Schulz kann auch Bierzelt
Martin Schulz ist der richtige Mann zur richtigen Zeit. Das hat sich auch im Bierzelt gezeigt. Er schafft es, selbst den geschundenen Sozialdemokraten in Bayern wieder ein gutes Gefühl zu geben. Eine Partei die noch im Januar in den Umfragen bei 14 Prozent lag, stand nun selbstbewusst und "Martin, Martin" rufend im Bierzelt. "Martin" lässt sie wieder an die gemeinsame Sache und den gemeinsamen Erfolg glauben.

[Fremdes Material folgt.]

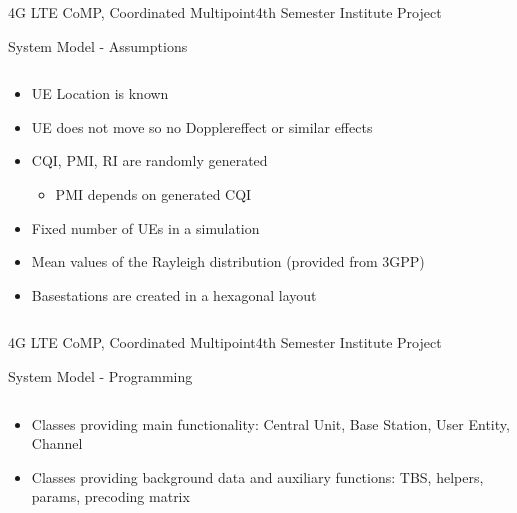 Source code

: \documentclass[xcolor={cmyk}]{beamer}
\begin{document}
 \begin{frame}{4G LTE CoMP, Coordinated Multipoint}{4th Semester Institute Project}
	 \begin{block}{System Model - Assumptions}
	 	\begin{columns}
			\begin{column}{.9\textwidth}
				\begin{itemize}
					\item UE Location is known
					\item UE does not move so no Dopplereffect or similar effects
					\item CQI, PMI, RI are randomly generated
					\begin{itemize}
						\item PMI depends on generated CQI
					 \end{itemize}
					\item Fixed number of UEs in a simulation
					\item Mean values of the Rayleigh distribution (provided from 3GPP)
					\item Basestations are created in a hexagonal layout
				\end{itemize}
			\end{column}
		\end{columns}
	 \end{block}
 \end{frame}
 
 \begin{frame}{4G LTE CoMP, Coordinated Multipoint}{4th Semester Institute Project}
	 \begin{block}{System Model - Programming}
	 	\begin{columns}
			\begin{column}{.9\textwidth}
				\begin{itemize}
					\item Classes providing main functionality: Central Unit, Base Station, User Entity, Channel
					\item Classes providing background data and auxiliary functions: TBS, helpers, params, precoding matrix
				\end{itemize}
			\end{column}
		\end{columns}
	 \end{block}
 \end{frame}
 
\end{document}
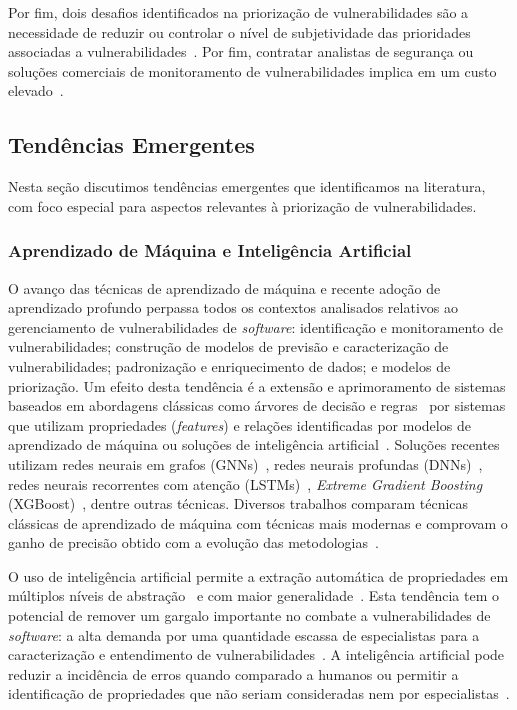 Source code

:Por fim, dois desafios identificados na priorização de vulnerabilidades são a necessidade de reduzir ou controlar o nível de subjetividade das prioridades associadas a vulnerabilidades~\cite{stergiopoulos2018using}. Por fim, contratar analistas de segurança ou soluções comerciais de monitoramento de vulnerabilidades implica em um custo elevado~\cite{santos2024towards}.

\subsection{Tendências Emergentes}\label{sec:art.trends}

Nesta seção discutimos tendências emergentes que identificamos na literatura, com foco especial para aspectos relevantes à priorização de vulnerabilidades.

\subsubsection{Aprendizado de Máquina e Inteligência Artificial}

O avanço das técnicas de aprendizado de máquina e recente adoção de aprendizado profundo perpassa todos os contextos analisados relativos ao gerenciamento de vulnerabilidades de \emph{software}: identificação e monitoramento de vulnerabilidades; construção de modelos de previsão e caracterização de vulnerabilidades; padronização e enriquecimento de dados; e modelos de priorização. Um efeito desta tendência é a extensão e aprimoramento de sistemas baseados em abordagens clássicas como árvores de decisão e regras~\cite{coulter20cybersec, shin2010evaluating, sukhbaatar2015end} por sistemas que utilizam propriedades (\emph{features}) e relações identificadas por modelos de aprendizado de máquina ou soluções de inteligência artificial~\cite{li18vuldeepecker, ghaffarian17vulnsurvey, liu18insider}. Soluções recentes utilizam redes neurais em grafos (GNNs)~\cite{chen2019vest, chen19vase}, redes neurais profundas (DNNs)~\cite{zeng20vuln, lin20vuln}, redes neurais recorrentes com atenção (LSTMs)~\cite{gong2019joint, sahin19conceptual}, \emph{Extreme Gradient Boosting} (XGBoost)~\cite{wang19xgboost}, dentre outras técnicas. Diversos trabalhos comparam técnicas clássicas de aprendizado de máquina com técnicas mais modernas e comprovam o ganho de precisão obtido com a evolução das metodologias~\cite{anwar2021cleaning, wang19xgboost, lai2015cnn, zhuobing2017predict, zou2019mu}.

O uso de inteligência artificial permite a extração automática de propriedades em múltiplos níveis de abstração~\cite{lecun15deeplearn} e com maior generalidade~\cite{lin18vuln}. Esta tendência tem o potencial de remover um gargalo importante no combate a vulnerabilidades de \emph{software}: a alta demanda por uma quantidade escassa de especialistas para a caracterização e entendimento de vulnerabilidades~\cite{sestili18defect}. A inteligência artificial pode reduzir a incidência de erros quando comparado a humanos ou permitir a identificação de propriedades que não seriam consideradas nem por especialistas~\cite{lin21multidomain}.

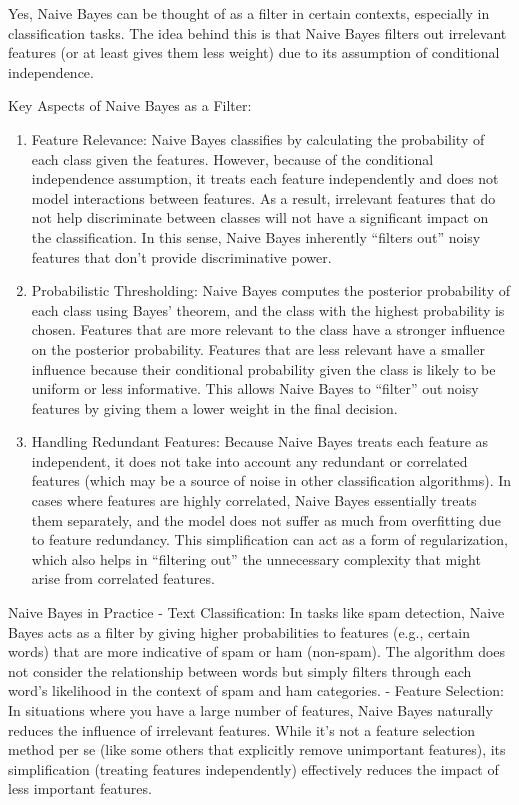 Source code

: \documentclass[
  12 pt,
  a4paper,
]{book}
\numberwithin{equation}{section}
\theoremstyle{plain}      %
\theoremstyle{definition} %
\theoremstyle{remark}     %
\theoremstyle{note}         %
\begin{document}
Yes, Naive Bayes can be thought of as a filter in certain contexts,
especially in classification tasks. The idea behind this is that Naive
Bayes filters out irrelevant features (or at least gives them less
weight) due to its assumption of conditional independence.

Key Aspects of Naive Bayes as a Filter:

\begin{enumerate}
\def\labelenumi{\arabic{enumi}.}
\item
  Feature Relevance: Naive Bayes classifies by calculating the
  probability of each class given the features. However, because of the
  conditional independence assumption, it treats each feature
  independently and does not model interactions between features. As a
  result, irrelevant features that do not help discriminate between
  classes will not have a significant impact on the classification. In
  this sense, Naive Bayes inherently ``filters out'' noisy features that
  don't provide discriminative power.
\item
  Probabilistic Thresholding: Naive Bayes computes the posterior
  probability of each class using Bayes' theorem, and the class with the
  highest probability is chosen. Features that are more relevant to the
  class have a stronger influence on the posterior probability. Features
  that are less relevant have a smaller influence because their
  conditional probability given the class is likely to be uniform or
  less informative. This allows Naive Bayes to ``filter'' out noisy
  features by giving them a lower weight in the final decision.
\item
  Handling Redundant Features: Because Naive Bayes treats each feature
  as independent, it does not take into account any redundant or
  correlated features (which may be a source of noise in other
  classification algorithms). In cases where features are highly
  correlated, Naive Bayes essentially treats them separately, and the
  model does not suffer as much from overfitting due to feature
  redundancy. This simplification can act as a form of regularization,
  which also helps in ``filtering out'' the unnecessary complexity that
  might arise from correlated features.
\end{enumerate}

\newpage

Naive Bayes in Practice - Text Classification: In tasks like spam
detection, Naive Bayes acts as a filter by giving higher probabilities
to features (e.g., certain words) that are more indicative of spam or
ham (non-spam). The algorithm does not consider the relationship between
words but simply filters through each word's likelihood in the context
of spam and ham categories. - Feature Selection: In situations where you
have a large number of features, Naive Bayes naturally reduces the
influence of irrelevant features. While it's not a feature selection
method per se (like some others that explicitly remove unimportant
features), its simplification (treating features independently)
effectively reduces the impact of less important features.
\end{document}
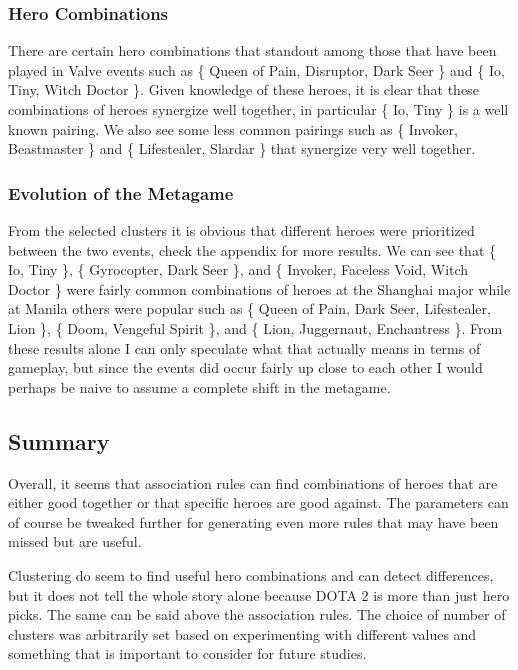 \documentclass[result.tex]{subfiles}
\begin{document}
\subsubsection*{Hero Combinations}

There are certain hero combinations that standout among those that have been played in Valve events such as \{ Queen of Pain, Disruptor, Dark Seer \} and \{ Io, Tiny, Witch Doctor \}. Given knowledge of these heroes, it is clear that these combinations of heroes synergize well together, in particular \{ Io, Tiny \} is a well known pairing. We also see some less common pairings such as \{ Invoker, Beastmaster \} and \{ Lifestealer, Slardar \} that synergize very well together.

\subsubsection*{Evolution of the Metagame}

From the selected clusters it is obvious that different heroes were prioritized between the two events, check the appendix for more results. We can see that \{ Io, Tiny \}, \{ Gyrocopter, Dark Seer \}, and \{ Invoker, Faceless Void, Witch Doctor \} were fairly common combinations of heroes at the Shanghai major while at Manila others were popular such as \{ Queen of Pain, Dark Seer, Lifestealer, Lion \}, \{ Doom, Vengeful Spirit \}, and \{ Lion, Juggernaut, Enchantress \}. From these results alone I can only speculate what that actually means in terms of gameplay, but since the events did occur fairly up close to each other I would perhaps be naive to assume a complete shift in the metagame.


\subsection*{Summary}

Overall, it seems that association rules can find combinations of heroes that are either good together or that specific heroes are good against. The parameters can of course be tweaked further for generating even more rules that may have been missed but are useful.

Clustering do seem to find useful hero combinations and can detect differences, but it does not tell the whole story alone because DOTA 2 is more than just hero picks. The same can be said above the association rules. The choice of number of clusters was arbitrarily set based on experimenting with different values and something that is important to consider for future studies.
\end{document}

Zuletzt wurde Schulz nachgesagt, er sei unkonkret, vage und schwammig. Tatsächlich hat er sich erst einmal für die große Linie entschieden. Er macht der SPD klar, was sie ist und wofür sie immer stand. Für soziale Gerechtigkeit, Chancengleichheit, Investitionen und Bildung, gegen Nationalismus, Egoismus und Raubtierkapitalismus. Mit Erfahrungen aus dem Alltag - einerseits Steuerhinterziehung, andererseits marode Schulen - bringt er seine Leute geschlossen hinter sich.
Echte Alternative
Er kann diese teils offenkundigen Missstände ansprechen, weil er nicht als Teil der Berliner Koalition wahrgenommen wird, sondern als Mann von außen. Und er kann kritisieren, weil er den Ton trifft. Seine Empörung wirkt echt, seine Sprache ist klar, er klingt nach einem glaubwürdigen Anwalt der "kleinen Leute". Dass er die Härte der Arbeitswelt, der persönlichen Krisen und Brüche kennt, nehmen ihm die Leute ab - auch wegen seiner eigenen Biografie.
Dass er für die SPD der Richtige ist, hat sein Auftritt in Bayern gezeigt. Aber ist er auch für die Deutschen der Richtige? Im Moment geht der Schulz-Effekt an keinem spurlos vorbei - selbst klassische Konservative in der Vilshofener Altstadt finden: Der SPD-Mann hat was. Zu mitreißend ist sein Einsatz, zu groß der Kontrast zur vermuteten Müdigkeit seiner Kontrahentin Angela Merkel. Bleibt die Frage, was Schulz wirklich will.
Daran, dass er Kanzler werden will, besteht kein Zweifel. Und dann? Will er wirklich die Agenda 2010 zurückdrehen? In Bayern klang das gar nicht so. Will er eine Bürgerversicherung, eine Vermögenssteuer, ein Einwanderungsgesetz? Zu solchen Programmfragen wird man noch länger nichts von ihm hören. Der Schulz-Effekt soll schließlich noch weiter tragen. Partei und Land können ihrer Fantasie weiter freien Lauf lassen. Der "Martin" bleibt die perfekte Projektionsfläche für alles - und die einzig echte Alternative zur Kanzlerin.